Typically, production cuts take effect the month after they are agreed, but ministers could also agree to later implementation. They could also decide to keep production stable.
OPEC+ ministers will start meeting from 11:00 a.m. (09:00 GMT) on Sunday in Vienna and have a plenary meeting from 12:00 p.m., sources familiar with the latest schedule said.
Saudi Arabia’s Energy Minister Prince Abdulaziz said last week that investors who short the price of oil or bet on lower oil prices should “be careful”, which many market watchers interpreted as a warning of further supply cuts.
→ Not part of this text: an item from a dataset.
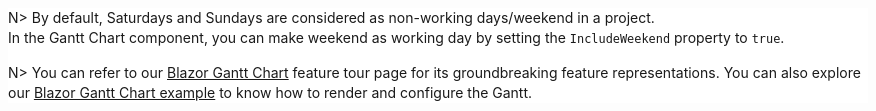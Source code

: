 N> By default, Saturdays and Sundays are considered as non-working days/weekend in a project.
<br/> In the Gantt Chart component, you can make weekend as working day by setting the `IncludeWeekend` property to `true`.


N> You can refer to our [Blazor Gantt Chart](https://www.syncfusion.com/blazor-components/blazor-gantt-chart) feature tour page for its groundbreaking feature representations. You can also explore our [Blazor Gantt Chart example](https://blazor.syncfusion.com/demos/gantt-chart/default-functionalities?theme=bootstrap4) to know how to render and configure the Gantt.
Three OPEC+ sources also said the group will address the issue of baselines for 2023 and 2024, from which each member makes cuts.
These talks have already become contentious.
West African countries such as Nigeria and Angola have long been unable to produce in line with their targets, but have resisted lower baselines because new targets could force them to make real cuts .
By contrast, the UAE has pushed for higher baselines based on its growing production capacity, but that would mean its share of overall reductions could decline.
Western nations have accused OPEC of manipulating oil prices and undermining the global economy due to high energy costs. The West has also accused OPEC of siding too much with Russia despite Western sanctions over Moscow’s invasion of Ukraine.
In response, OPEC insiders and watchers said the West’s money printing over the past decade has driven inflation and forced oil-producing nations to act to maintain the value of their main oil. export.
Asian countries such as China and India bought the lion’s share of Russian oil exports and refused to join Western sanctions against Russia.
OPEC has denied media access to its headquarters to journalists from Reuters and other news outlets.